Deputizing Homeland Security and Omniveillance

December 7th, 2010

Professor Jon Michaels has an interesting piece on SSRN about how the government has effectively deputized Americans following 9/11 to help guard against all sorts of terrorist attacks. Here is the abstract of Deputizing Homeland Security:

In the wake of the attacks of September 11, 2001, private actors have come to occupy a remarkably prominent place in efforts to identify and counter threats of domestic terrorism. Today, seemingly no transaction, whether social, political, or economic, is comfortably beyond eye or earshot of the newly deputized national security apparatchiks. Corporations representing all of the major retail and service industries – including telecommunications, finance, and commercial travel – are routinely turning over reams of information to the government. And, it’s not just corporate data dumps; it’s also doormen, pilots, truck drivers, retail clerks, repairmen, and parcel couriers, who have been enlisted by the government, their employers, and even their own unions to detect and report suspicious activities on the ground. Finally, there is the role being played by ordinary folks, who have been bombarded with calls from government officials to do their part to keep America secure.

Four factors help explain this dramatic rise in citizen and corporate participation: first, a post-9/11 demand for greater surveillance and intelligence-gathering capacity; second, a growing comfort with private actors handling sensitive national security tasks; third, a recognition that much of the desired information is easier for private actors to access or acquire in the first place; and, fourth, widespread interest on the part of a patriotic, frustrated public to help.

In particular, Michaels comments on the fact that the government can rely on private entities in order to collect various forms of digitial data–data the government may not be able to obtain by itself due to pesky legal constraints.

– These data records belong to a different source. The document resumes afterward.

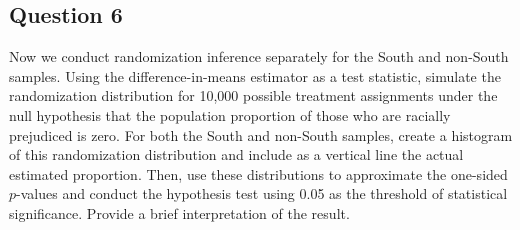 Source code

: \documentclass[]{article}
\begin{document}
\subsection{Question 6}\label{question-6}

Now we conduct randomization inference separately for the South and
non-South samples. Using the difference-in-means estimator as a test
statistic, simulate the randomization distribution for 10,000 possible
treatment assignments under the null hypothesis that the population
proportion of those who are racially prejudiced is zero. For both the
South and non-South samples, create a histogram of this randomization
distribution and include as a vertical line the actual estimated
proportion. Then, use these distributions to approximate the one-sided
$p$-values and conduct the hypothesis test using 0.05 as the threshold
of statistical significance. Provide a brief interpretation of the
result.
\end{document}
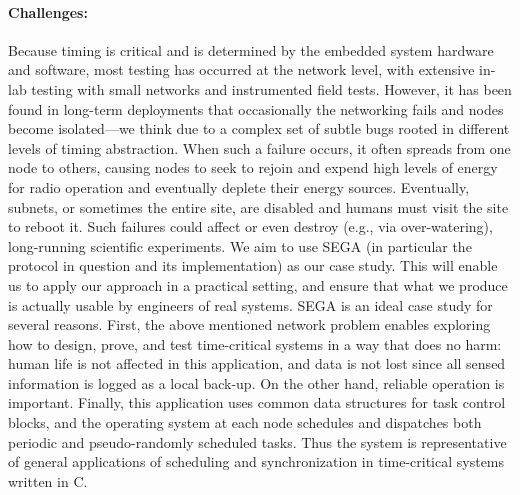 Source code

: \paragraph{Challenges:}

Because timing is critical and is determined by the embedded system hardware and software, most testing has occurred at the network level, with extensive in-lab testing with small networks and instrumented field tests.
However, it has been found in long-term deployments %
that occasionally the networking fails and nodes become isolated---we think due to a complex set of subtle bugs rooted in different levels of timing abstraction.
When such a failure occurs, it often spreads from one node to others, causing nodes to seek to rejoin and expend high levels of energy for radio operation and eventually deplete their energy sources.
Eventually, subnets, or sometimes the entire site, are disabled and humans must visit the site to reboot it.
Such failures could %
affect %
or even destroy (e.g., via over-watering), long-running scientific experiments.
%
We aim to use SEGA (in particular the protocol in question and its implementation) as our case study.
This will enable us to apply our approach in a practical setting, and ensure that what we produce is actually usable by engineers of real systems.
%
SEGA is an ideal case study for several reasons.
First, the above mentioned network problem enables exploring how to design, prove, and test time-critical systems in a way that does no harm: human life is not affected in this application, and data is not lost since all sensed information is logged as a local back-up.
On the other hand, reliable operation is important. %
Finally, this application uses common data structures for task control blocks, and the operating system at each node schedules and dispatches both periodic and pseudo-randomly scheduled tasks.
Thus the system is representative of %
general applications of scheduling and synchronization in time-critical systems written in C.



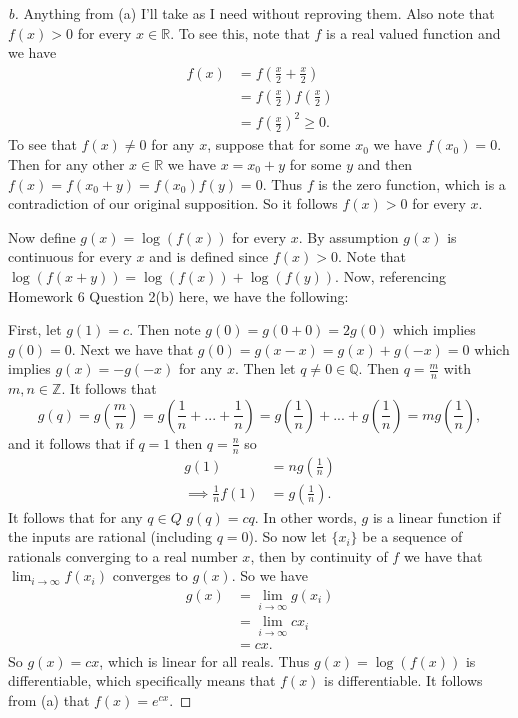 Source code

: \documentclass[leqno]{article}
\theoremstyle{nonumberplain}
\newtheorem{proof}{Proof}
\newcommand{\R}{\mathbb{R}}
\begin{document}
\begin{proof}[b]
Anything from (a) I'll take as I need without reproving them.  Also note that $f(x)>0$ for every $x\in \mathbb{R}$.  To see this, note that $f$ is a real valued function and we have 
\begin{align*}
f(x)&=f\left( \frac{x}{2} +\frac{x}{2}\right)\\
&= f\left( \frac{x}{2}\right) f\left( \frac{x}{2}\right)\\
&=f\left( \frac{x}{2}\right)^2 \geq 0.
\end{align*}
To see that $f(x)\neq 0$ for any $x$, suppose that for some $x_0$ we have $f(x_0)=0$. Then for any other $x\in \R$ we have $x=x_0+y$ for some $y$ and then $f(x)=f(x_0+y)=f(x_0)f(y)=0$.  Thus $f$ is the zero function, which is a contradiction of our original supposition. So it follows $f(x)>0$ for every $x$.

Now define $g(x)=\log(f(x))$ for every $x$.  By assumption $g(x)$ is continuous for every $x$ and is defined since $f(x)>0$.  Note that $\log(f(x+y))=\log(f(x))+\log(f(y))$.  Now, referencing Homework 6 Question 2(b) here, we have the following:

First, let $g(1)=c$. Then note $g(0)=g(0+0)=2g(0)$ which implies $g(0)=0$. Next we have that $g(0)=g(x-x)=g(x)+g(-x)=0$ which implies $g(x)=-g(-x)$ for any $x$.  Then let $q\neq 0 \in \mathbb{Q}$. Then $q=\frac{m}{n}$ with $m,n\in \mathbb{Z}$. It follows that
\[g(q)=g\left(\frac{m}{n}\right)=g\left(\frac{1}{n}+...+\frac{1}{n}\right)=g\left(\frac{1}{n}\right)+...+g\left(\frac{1}{n}\right)=mg\left(\frac{1}{n}\right),
\]
and it follows that if $q=1$ then $q=\frac{n}{n}$ so
\begin{align*}
g(1)&=ng\left(\frac{1}{n}\right)\\
\implies \frac{1}{n}f(1)&=g\left(\frac{1}{n}\right).
\end{align*}
It follows that for any $q\in Q$ $g(q)=cq$. In other words, $g$ is a linear function if the inputs are rational (including $q=0$).  So now let $\{x_i\}$ be a sequence of rationals converging to a real number $x$, then by continuity of $f$ we have that $\lim_{i\to \infty} f(x_i)$ converges to $g(x)$. So we have
\begin{align*}
g(x)&=\lim_{i\to \infty} g(x_i)\\
&= \lim_{i\to \infty} c x_i\\
&=cx.
\end{align*}
So $g(x)=cx$, which is linear for all reals.  Thus $g(x)=\log(f(x))$ is differentiable, which specifically means that $f(x)$ is differentiable.  It follows from (a) that $f(x)=e^{cx}$.


\end{proof}
\end{document}
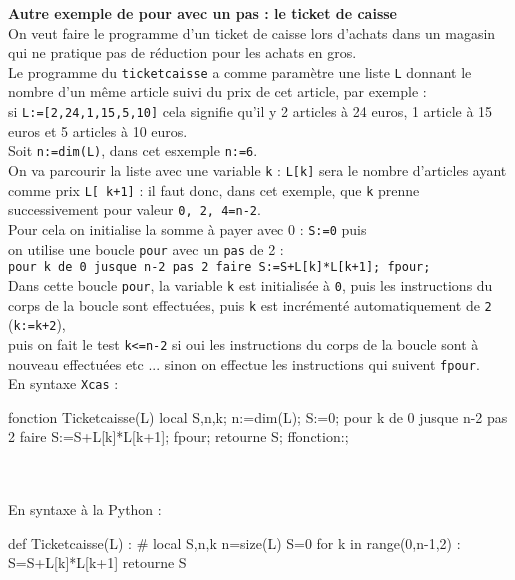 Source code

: \documentclass[12pt,a4paper]{book}
\begin{document}
\begin{giacjshere}
{\bf Autre exemple de pour avec un pas : le ticket de caisse}\\
On veut faire le programme d'un ticket de caisse lors d'achats dans 
un magasin qui ne pratique pas de r\'eduction pour les achats en gros.\\
Le programme du {\tt ticketcaisse} a comme param\`etre une liste {\tt L} donnant
le nombre d'un m\^eme article suivi du prix de cet article, par exemple :\\
 si {\tt L:=[2,24,1,15,5,10]} cela signifie qu'il y 2 articles \`a 24 euros, 1 
article  \`a 15 euros et 5 articles  \`a 10 euros.\\
Soit {\tt n:=dim(L)}, dans cet esxemple {\tt n:=6}.\\
On va  parcourir la liste avec une variable {\tt k} : {\tt L[k]} sera le nombre 
d'articles ayant  comme prix {\tt L[ k+1]} : il faut donc, dans cet exemple,
 que {\tt k} prenne successivement pour valeur {\tt 0, 2, 4=n-2}.\\
Pour cela on initialise la somme \`a payer avec 0 : {\tt S:=0} puis\\
 on utilise une boucle {\tt pour} avec un {\tt pas} de 2 :\\ 
{\tt pour k de 0 jusque n-2 pas 2 faire S:=S+L[k]*L[k+1]; fpour;}\\
Dans cette boucle {\tt pour}, la variable {\tt k} est initialis\'ee \`a 
{\tt 0}, puis les instructions du corps de la boucle sont effectu\'ees,
puis {\tt k} est incr\'ement\'e automatiquement de {\tt 2} ({\tt k:=k+2}),\\
puis on fait le test {\tt k<=n-2} si oui les instructions du corps de la boucle 
sont \`a nouveau effectu\'ees etc ... sinon on effectue les instructions qui 
suivent {\tt fpour}.\\
En syntaxe {\tt Xcas} :
\begin{giaconload}
fonction Ticketcaisse(L) 
 local S,n,k;
 n:=dim(L);
 S:=0;
 pour k de 0 jusque n-2 pas 2 faire S:=S+L[k]*L[k+1]; fpour;
 retourne S; 
ffonction:;
\end{giaconload}
\\
\\
En syntaxe \`a la Python :
\begin{giacprog}
def Ticketcaisse(L) :
    # local S,n,k
    n=size(L)
    S=0
    for k in range(0,n-1,2) :
        S=S+L[k]*L[k+1]
    retourne S 
\end{giacprog}
\\


\end{giacjshere}
\end{document}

Enter our new cadre of private snoops, data crunchers, and (yes) vigilantes. This assortment of “deputies,” some trained and ostensibly commissioned, some solicited as part of a general, mass invitation, and some merely self-declared and possibly unwelcomed, have expanded homeland-security coverage in profound ways. Deputies are force multipliers; as a matter of sheer numbers, a mobilized, vigilant public can reach more broadly than the government, on its own, can. The public does so simply by going about its routine social, civic, and commercial activities in a more mindful manner. Additionally, deputies may have superior physical and electronic access to private spaces and stores of data than government agents have on their own – a function both of there sometimes being greater legal constraints imposed on government agents than on private actors and of the greater caution and reserve people typically exercise when they are interacting with the government, as opposed to when they are engaging with neighbors and merchants, or when they are relying on commercial service providers to facilitate their transactions.

I first wrote about this deputizing phenomenon years ago in the context of Google Street View in Omniviellance:

Additionally, with a subpoena, the government has ready access to a free surveillance network, further imperiling our civil liberties

Who needs to build a surveillance network when Google can do it for free, and a simple subpoena, warrant, or even governmental pressure can reveal the data.

The recent pressure the Government put on Amazon, who was hosting the WikiLeaks servers, supports this argument. The boundary between the public and private sector keeps getting blurrier.